Results from the multivariate competing-risk models indicated that age of initial diagnosis and race were significantly related to the risks of both second primary BC and non-BC. Risk differences of age at diagnosis have been extensively examined but remains debatable. Some studies showed that young patients (< 50 years) had greater predisposition to SPCs than the old patients (≥ 50 years) [4, 6, 11, 12, 15]. However, these findings concluded from comparisons between every age group of general population and of the study population without considering other factors simultaneously, thereby SIR cannot comprehensively measure the effect of age. Instead, multivariate Cox proportional hazard regression or its extensions would be more appropriate to identify risk differences based on multiple factors. Our research found that an older age was associated with higher risk of second primary BC and non-BC in BC patients, which is consistent with other multivariate studies [8, 10, 13, 14]. It is well documented that advanced age is among the most important risk factors for many specific cancer types due to the functional decline in immune system, increased susceptibility to carcinogen, reduced DNA repair, and long-term effect of harmful lifestyle. In addition, that older patients tended to develop more SPCs may also affected by less systemic therapy due to their poor physical conditions. Systemic therapy, including chemotherapy, hormonal therapy and immunotherapy, works throughout the entire body for treating or preventing metastasis, and it may also inhibit the development of new tumors before their diagnosis.
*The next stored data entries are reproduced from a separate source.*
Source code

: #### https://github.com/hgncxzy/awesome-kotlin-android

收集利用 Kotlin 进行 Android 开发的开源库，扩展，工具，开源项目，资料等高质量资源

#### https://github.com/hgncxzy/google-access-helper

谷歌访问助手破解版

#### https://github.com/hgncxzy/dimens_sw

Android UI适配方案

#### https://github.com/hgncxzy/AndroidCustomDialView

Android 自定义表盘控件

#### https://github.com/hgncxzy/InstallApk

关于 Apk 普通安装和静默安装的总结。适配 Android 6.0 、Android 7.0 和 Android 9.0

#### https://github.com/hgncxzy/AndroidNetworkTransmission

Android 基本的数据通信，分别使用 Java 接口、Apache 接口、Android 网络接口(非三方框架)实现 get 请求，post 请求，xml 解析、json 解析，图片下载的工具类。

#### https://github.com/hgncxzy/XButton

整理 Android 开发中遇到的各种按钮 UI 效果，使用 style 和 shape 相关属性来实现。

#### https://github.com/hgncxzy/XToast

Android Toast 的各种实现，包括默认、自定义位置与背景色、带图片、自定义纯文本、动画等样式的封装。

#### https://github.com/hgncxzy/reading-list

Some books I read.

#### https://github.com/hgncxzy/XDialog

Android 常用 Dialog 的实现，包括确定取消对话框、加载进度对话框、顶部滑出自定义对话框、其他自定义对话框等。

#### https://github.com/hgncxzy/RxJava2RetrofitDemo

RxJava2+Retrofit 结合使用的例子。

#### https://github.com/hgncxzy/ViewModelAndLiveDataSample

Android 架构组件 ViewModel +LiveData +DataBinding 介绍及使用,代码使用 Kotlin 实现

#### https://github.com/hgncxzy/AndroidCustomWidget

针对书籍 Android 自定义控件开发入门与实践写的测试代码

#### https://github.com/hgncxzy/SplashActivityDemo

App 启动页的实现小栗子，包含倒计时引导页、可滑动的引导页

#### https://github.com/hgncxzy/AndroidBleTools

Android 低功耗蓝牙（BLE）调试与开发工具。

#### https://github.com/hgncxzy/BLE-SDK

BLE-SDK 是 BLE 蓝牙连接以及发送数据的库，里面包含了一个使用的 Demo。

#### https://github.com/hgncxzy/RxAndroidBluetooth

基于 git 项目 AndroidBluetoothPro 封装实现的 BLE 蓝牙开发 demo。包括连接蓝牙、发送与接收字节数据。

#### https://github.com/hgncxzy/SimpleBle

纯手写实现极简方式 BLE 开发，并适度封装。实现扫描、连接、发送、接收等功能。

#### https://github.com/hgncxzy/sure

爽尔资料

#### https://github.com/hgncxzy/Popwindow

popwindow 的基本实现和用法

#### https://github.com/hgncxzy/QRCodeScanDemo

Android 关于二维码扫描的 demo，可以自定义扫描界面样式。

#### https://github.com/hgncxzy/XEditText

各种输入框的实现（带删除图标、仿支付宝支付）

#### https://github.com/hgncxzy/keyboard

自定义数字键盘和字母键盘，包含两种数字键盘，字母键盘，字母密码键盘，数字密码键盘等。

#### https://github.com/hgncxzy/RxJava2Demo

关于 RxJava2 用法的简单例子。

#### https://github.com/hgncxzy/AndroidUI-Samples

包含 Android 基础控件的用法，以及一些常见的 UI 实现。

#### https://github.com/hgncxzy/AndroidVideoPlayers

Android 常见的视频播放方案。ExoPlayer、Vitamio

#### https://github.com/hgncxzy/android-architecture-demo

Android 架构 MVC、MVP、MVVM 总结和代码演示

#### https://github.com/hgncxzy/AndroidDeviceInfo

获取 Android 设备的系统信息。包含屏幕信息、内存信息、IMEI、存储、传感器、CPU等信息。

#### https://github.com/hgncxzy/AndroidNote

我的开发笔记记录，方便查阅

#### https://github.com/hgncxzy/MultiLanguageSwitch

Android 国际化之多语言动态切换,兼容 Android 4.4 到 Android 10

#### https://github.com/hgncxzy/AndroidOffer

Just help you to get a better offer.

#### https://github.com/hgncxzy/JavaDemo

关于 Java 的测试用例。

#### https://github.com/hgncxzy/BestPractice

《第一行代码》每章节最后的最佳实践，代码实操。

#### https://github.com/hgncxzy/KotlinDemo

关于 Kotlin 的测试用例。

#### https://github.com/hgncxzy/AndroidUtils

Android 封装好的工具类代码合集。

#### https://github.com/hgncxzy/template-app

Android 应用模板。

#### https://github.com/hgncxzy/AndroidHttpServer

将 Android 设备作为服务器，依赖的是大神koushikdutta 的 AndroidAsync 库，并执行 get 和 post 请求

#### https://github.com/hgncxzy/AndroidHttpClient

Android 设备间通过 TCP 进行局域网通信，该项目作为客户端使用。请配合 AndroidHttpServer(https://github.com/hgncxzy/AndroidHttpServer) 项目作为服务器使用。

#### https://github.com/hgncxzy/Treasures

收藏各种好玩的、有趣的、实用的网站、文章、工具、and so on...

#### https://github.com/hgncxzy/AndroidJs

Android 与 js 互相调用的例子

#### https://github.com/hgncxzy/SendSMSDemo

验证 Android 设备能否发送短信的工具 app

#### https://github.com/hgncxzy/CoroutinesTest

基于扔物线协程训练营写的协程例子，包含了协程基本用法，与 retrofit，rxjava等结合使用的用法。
Race is also an important demographic predictor for SPC risk. The incidence and risk of second BC was higher among black women than white women and Asian/Pacific Islanders. Other studies also confirmed this racial disparity in the risk of second primary BC [9, 16, 17], which might be explained by the combination of genetic or biologic, clinical and socioeconomic factors. For example, some genetic differences in BRCA1, BRCA2 and p53 mutations between African Americans and Caucasians in the US have been shown to be associated with different pathological characteristics and tumor prognosis . Moreover, a lower socioeconomic status in any race tends to cause worse tumor pathological characteristics, inappropriate treatments and less healthcare utilization before and after first primary BC .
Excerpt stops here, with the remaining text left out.